Le 24 septembre 2024, pour 100 euros à l’achat, la cotation est de 24 900 dinars, soit environ 250 dinars pour un euro, représentant un écart de près de 70 % par rapport au taux officiel de la Banque d’Algérie, contre un écart de 50 % en 2023. Cela ne peut qu’aggraver la corruption via les surfacturations.
- Évolution historique du taux de change
Le taux de change officiel du dinar algérien a évolué comme suit : en 1970, 1 dollar équivalait à 4,94 dinars, et en 1980, à 5,03 dinars. En 2001, le taux était de 77,26 dinars pour 1 dollar et de 69,20 dinars pour 1 euro. En 2005, le taux s’élevait à 73,36 dinars pour 1 dollar et à 91,32 dinars pour 1 euro. En 2010, on observait un taux de 74,31 dinars pour 1 dollar et de 103,49 dinars pour 1 euro. En 2015, les chiffres étaient de 100,46 dinars pour 1 dollar et 111,44 dinars pour 1 euro. En 2022, le taux officiel était de 140,24 dinars pour 1 dollar et de 139,30 dinars pour 1 euro. En 2023, le taux officiel variait entre 137,0471 dinars pour 1 dollar et 146,2567 dinars pour 1 euro. Au 24 septembre 2024, 1 euro se cote à 147,2087 dinars à la vente et 1 dollar à 132,4177 dinars. La dépréciation du dinar permet de réduire le déficit budgétaire, en ligne avec les prévisions de la loi de finances 2023, qui table sur un prix du baril supérieur à 150 dollars en 2024. - Raisons de l’écart entre le taux officiel et le marché parallèle
Premièrement, la faiblesse des allocations en devises tant pour les citoyens que pour les entreprises, surtout privées, ainsi que la baisse de la production interne. L’économie algérienne est marquée par une désindustrialisation, un secteur clé pour la croissance. En 2023, le secteur industriel représentait à peine 4,1 % du PIB (source : ministère de l’Industrie et de la Production pharmaceutique).
Deuxièmement, l’augmentation du déficit budgétaire liée à une gestion inefficace et à une demande croissante due à une démographie galopante, dépassant les 47 millions d’habitants, avec une projection de 50 millions d’ici 2030. La loi de finances 2024 prévoit des dépenses publiques de 15 275,28 milliards de DA pour des recettes de 9 105,3 milliards de DA, entraînant un déficit budgétaire d’environ 46 milliards de dollars. La baisse des recettes de Sonatrach par rapport à 2022 n’a fait qu’aggraver la situation.

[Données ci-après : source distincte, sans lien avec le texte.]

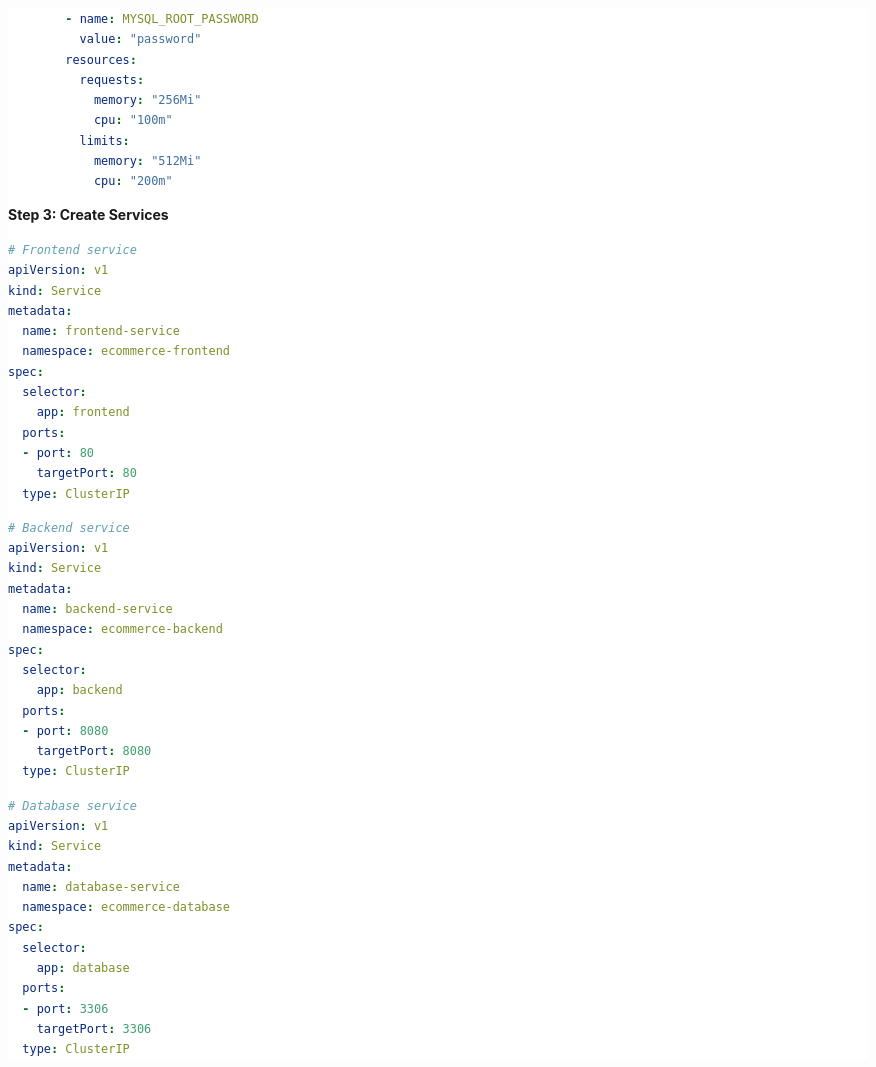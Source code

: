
 ```yaml
        - name: MYSQL_ROOT_PASSWORD
          value: "password"
        resources:
          requests:
            memory: "256Mi"
            cpu: "100m"
          limits:
            memory: "512Mi"
            cpu: "200m"
```

**Step 3: Create Services**
```yaml
# Frontend service
apiVersion: v1
kind: Service
metadata:
  name: frontend-service
  namespace: ecommerce-frontend
spec:
  selector:
    app: frontend
  ports:
  - port: 80
    targetPort: 80
  type: ClusterIP
```

```yaml
# Backend service
apiVersion: v1
kind: Service
metadata:
  name: backend-service
  namespace: ecommerce-backend
spec:
  selector:
    app: backend
  ports:
  - port: 8080
    targetPort: 8080
  type: ClusterIP
```

```yaml
# Database service
apiVersion: v1
kind: Service
metadata:
  name: database-service
  namespace: ecommerce-database
spec:
  selector:
    app: database
  ports:
  - port: 3306
    targetPort: 3306
  type: ClusterIP
```
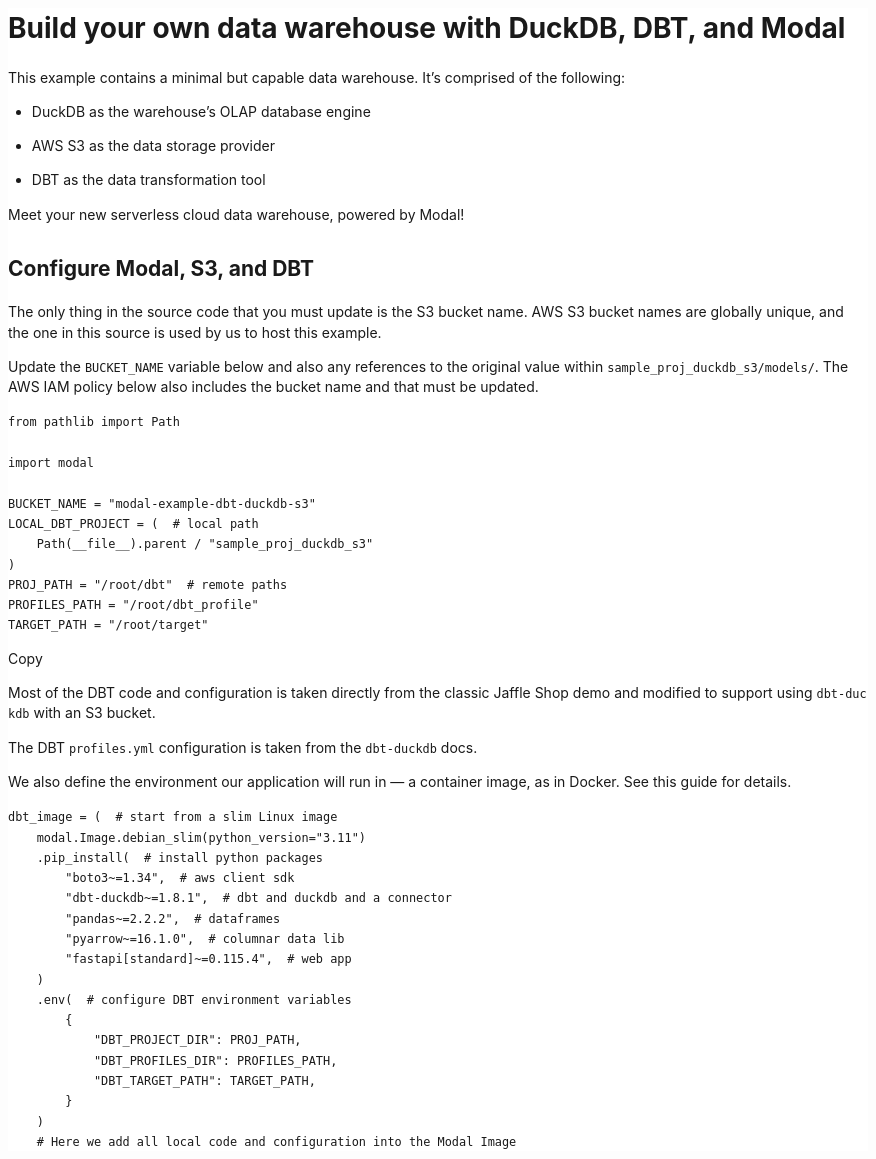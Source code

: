 # Build your own data warehouse with DuckDB, DBT, and Modal

This example contains a minimal but capable data warehouse. It’s comprised of
the following:

  * DuckDB as the warehouse’s OLAP database engine

  * AWS S3 as the data storage provider

  * DBT as the data transformation tool

Meet your new serverless cloud data warehouse, powered by Modal!

## Configure Modal, S3, and DBT

The only thing in the source code that you must update is the S3 bucket name.
AWS S3 bucket names are globally unique, and the one in this source is used by
us to host this example.

Update the `BUCKET_NAME` variable below and also any references to the
original value within `sample_proj_duckdb_s3/models/`. The AWS IAM policy
below also includes the bucket name and that must be updated.

    
    
    from pathlib import Path
    
    import modal
    
    BUCKET_NAME = "modal-example-dbt-duckdb-s3"
    LOCAL_DBT_PROJECT = (  # local path
        Path(__file__).parent / "sample_proj_duckdb_s3"
    )
    PROJ_PATH = "/root/dbt"  # remote paths
    PROFILES_PATH = "/root/dbt_profile"
    TARGET_PATH = "/root/target"

Copy

Most of the DBT code and configuration is taken directly from the classic
Jaffle Shop demo and modified to support using `dbt-duckdb` with an S3 bucket.

The DBT `profiles.yml` configuration is taken from the `dbt-duckdb` docs.

We also define the environment our application will run in — a container
image, as in Docker. See this guide for details.

    
    
    dbt_image = (  # start from a slim Linux image
        modal.Image.debian_slim(python_version="3.11")
        .pip_install(  # install python packages
            "boto3~=1.34",  # aws client sdk
            "dbt-duckdb~=1.8.1",  # dbt and duckdb and a connector
            "pandas~=2.2.2",  # dataframes
            "pyarrow~=16.1.0",  # columnar data lib
            "fastapi[standard]~=0.115.4",  # web app
        )
        .env(  # configure DBT environment variables
            {
                "DBT_PROJECT_DIR": PROJ_PATH,
                "DBT_PROFILES_DIR": PROFILES_PATH,
                "DBT_TARGET_PATH": TARGET_PATH,
            }
        )
        # Here we add all local code and configuration into the Modal Image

Troisièmement, la sphère informelle en Algérie continue de croître, représentant environ 33,35 % de la masse monétaire en circulation en 2024, exacerbée par une faible bancarisation. Le marché parallèle est également alimenté par des pratiques de surfacturation, qui génèrent un transfert illégal de devises, estimé entre 100 et 150 milliards de dollars entre 2000 et 2020.

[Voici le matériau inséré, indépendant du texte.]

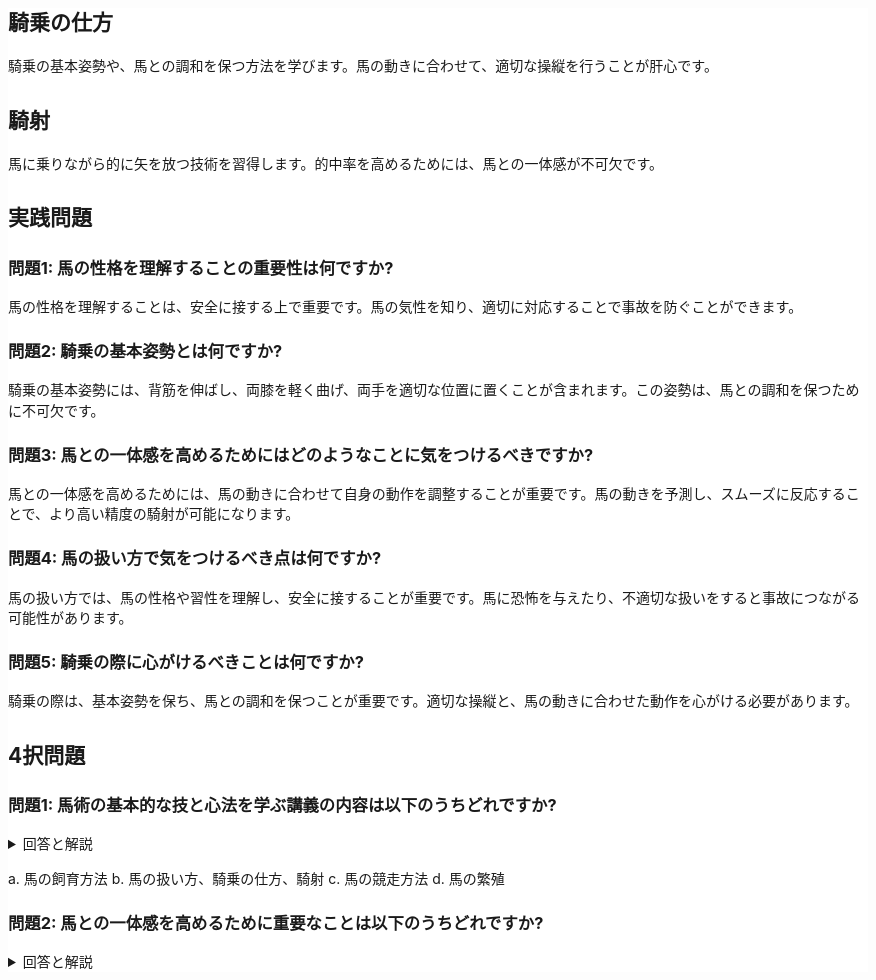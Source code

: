 <a id="riding-techniques"></a>
## 騎乗の仕方
騎乗の基本姿勢や、馬との調和を保つ方法を学びます。馬の動きに合わせて、適切な操縦を行うことが肝心です。

<a id="mounted-archery"></a>
## 騎射
馬に乗りながら的に矢を放つ技術を習得します。的中率を高めるためには、馬との一体感が不可欠です。

<a id="practice-problems"></a>
## 実践問題
### 問題1: 馬の性格を理解することの重要性は何ですか?
馬の性格を理解することは、安全に接する上で重要です。馬の気性を知り、適切に対応することで事故を防ぐことができます。

### 問題2: 騎乗の基本姿勢とは何ですか?
騎乗の基本姿勢には、背筋を伸ばし、両膝を軽く曲げ、両手を適切な位置に置くことが含まれます。この姿勢は、馬との調和を保つために不可欠です。

### 問題3: 馬との一体感を高めるためにはどのようなことに気をつけるべきですか?
馬との一体感を高めるためには、馬の動きに合わせて自身の動作を調整することが重要です。馬の動きを予測し、スムーズに反応することで、より高い精度の騎射が可能になります。

### 問題4: 馬の扱い方で気をつけるべき点は何ですか?
馬の扱い方では、馬の性格や習性を理解し、安全に接することが重要です。馬に恐怖を与えたり、不適切な扱いをすると事故につながる可能性があります。

### 問題5: 騎乗の際に心がけるべきことは何ですか?
騎乗の際は、基本姿勢を保ち、馬との調和を保つことが重要です。適切な操縦と、馬の動きに合わせた動作を心がける必要があります。

<a id="multiple-choice-questions"></a>
## 4択問題

### 問題1: 馬術の基本的な技と心法を学ぶ講義の内容は以下のうちどれですか?
<details><summary>回答と解説</summary></details>

a. 馬の飼育方法
b. 馬の扱い方、騎乗の仕方、騎射
c. 馬の競走方法
d. 馬の繁殖

### 問題2: 馬との一体感を高めるために重要なことは以下のうちどれですか?
<details>
<summary>回答と解説</summary>

回答: c. 馬の動きに合わせて自身の動作を調整する
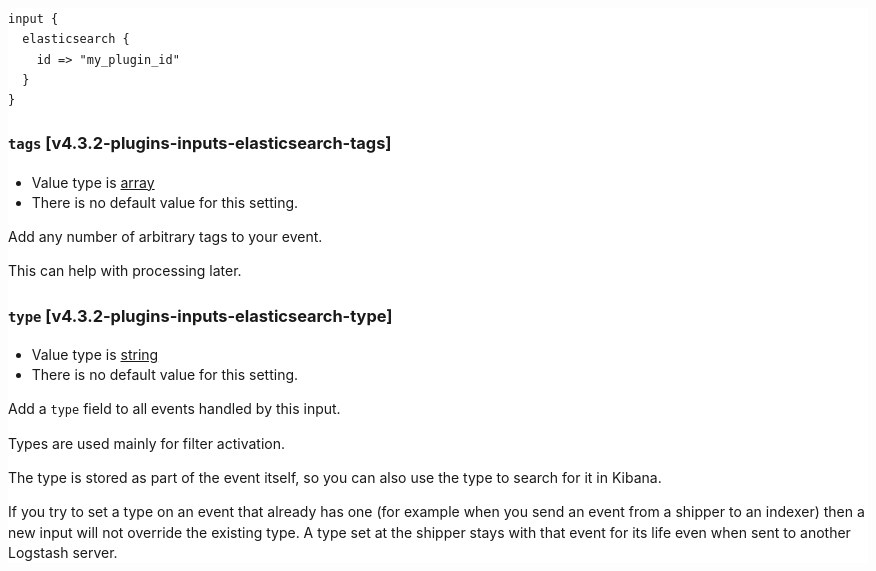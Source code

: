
 ```
input {
  elasticsearch {
    id => "my_plugin_id"
  }
}
```

### `tags` [v4.3.2-plugins-inputs-elasticsearch-tags]

* Value type is [array](/lsr/value-types.md#array)
* There is no default value for this setting.

Add any number of arbitrary tags to your event.

This can help with processing later.

### `type` [v4.3.2-plugins-inputs-elasticsearch-type]

* Value type is [string](/lsr/value-types.md#string)
* There is no default value for this setting.

Add a `type` field to all events handled by this input.

Types are used mainly for filter activation.

The type is stored as part of the event itself, so you can also use the type to search for it in Kibana.

If you try to set a type on an event that already has one (for example when you send an event from a shipper to an indexer) then a new input will not override the existing type. A type set at the shipper stays with that event for its life even when sent to another Logstash server.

Quatrièmement, la demande de devises sur le marché parallèle est stimulée par les besoins des citoyens, que ce soit pour les voyages, les soins médicaux à l’étranger, ou le pèlerinage, en raison de l’allocation de devises très faible accordée par l’État (environ 100 euros).

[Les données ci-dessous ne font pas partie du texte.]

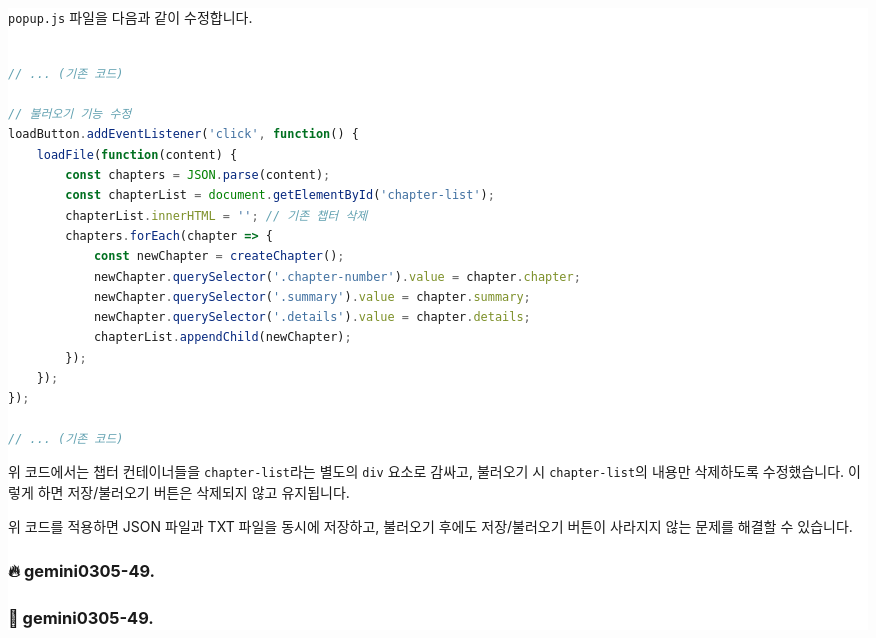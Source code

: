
 ```HTML
```

`popup.js` 파일을 다음과 같이 수정합니다.

```JavaScript

// ... (기존 코드)

// 불러오기 기능 수정
loadButton.addEventListener('click', function() {
    loadFile(function(content) {
        const chapters = JSON.parse(content);
        const chapterList = document.getElementById('chapter-list');
        chapterList.innerHTML = ''; // 기존 챕터 삭제
        chapters.forEach(chapter => {
            const newChapter = createChapter();
            newChapter.querySelector('.chapter-number').value = chapter.chapter;
            newChapter.querySelector('.summary').value = chapter.summary;
            newChapter.querySelector('.details').value = chapter.details;
            chapterList.appendChild(newChapter);
        });
    });
});

// ... (기존 코드)
```

위 코드에서는 챕터 컨테이너들을 `chapter-list`라는 별도의 `div` 요소로 감싸고, 불러오기 시 `chapter-list`의 내용만 삭제하도록 수정했습니다. 이렇게 하면 저장/불러오기 버튼은 삭제되지 않고 유지됩니다.

위 코드를 적용하면 JSON 파일과 TXT 파일을 동시에 저장하고, 불러오기 후에도 저장/불러오기 버튼이 사라지지 않는 문제를 해결할 수 있습니다.


### 🔥 gemini0305-49.
### 🔋 gemini0305-49.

Cinquièmement, la détérioration du pouvoir d’achat des Algériens pousse de nombreux ménages à investir dans des actifs tangibles tels que l’immobilier, les pièces détachées, l’or ou les devises fortes pour se prémunir contre l’inflation. - Conclusion
La Banque d’Algérie envisage la numérisation des paiements et l’adoption du dinar numérique algérien, bien qu’il ne faille pas le confondre avec les crypto-monnaies, non régulées. Par ailleurs, les bureaux de change agréés depuis 1995 n’ont jamais été opérationnels, et leur mise en place dépendra d’une stabilisation juridique et monétaire, ainsi que de la maîtrise du processus inflationniste. Enfin, il est essentiel de mettre en place des réformes structurelles pour améliorer la gouvernance économique, afin de restaurer la confiance entre l’État et les citoyens et éviter une nouvelle dépréciation du dinar.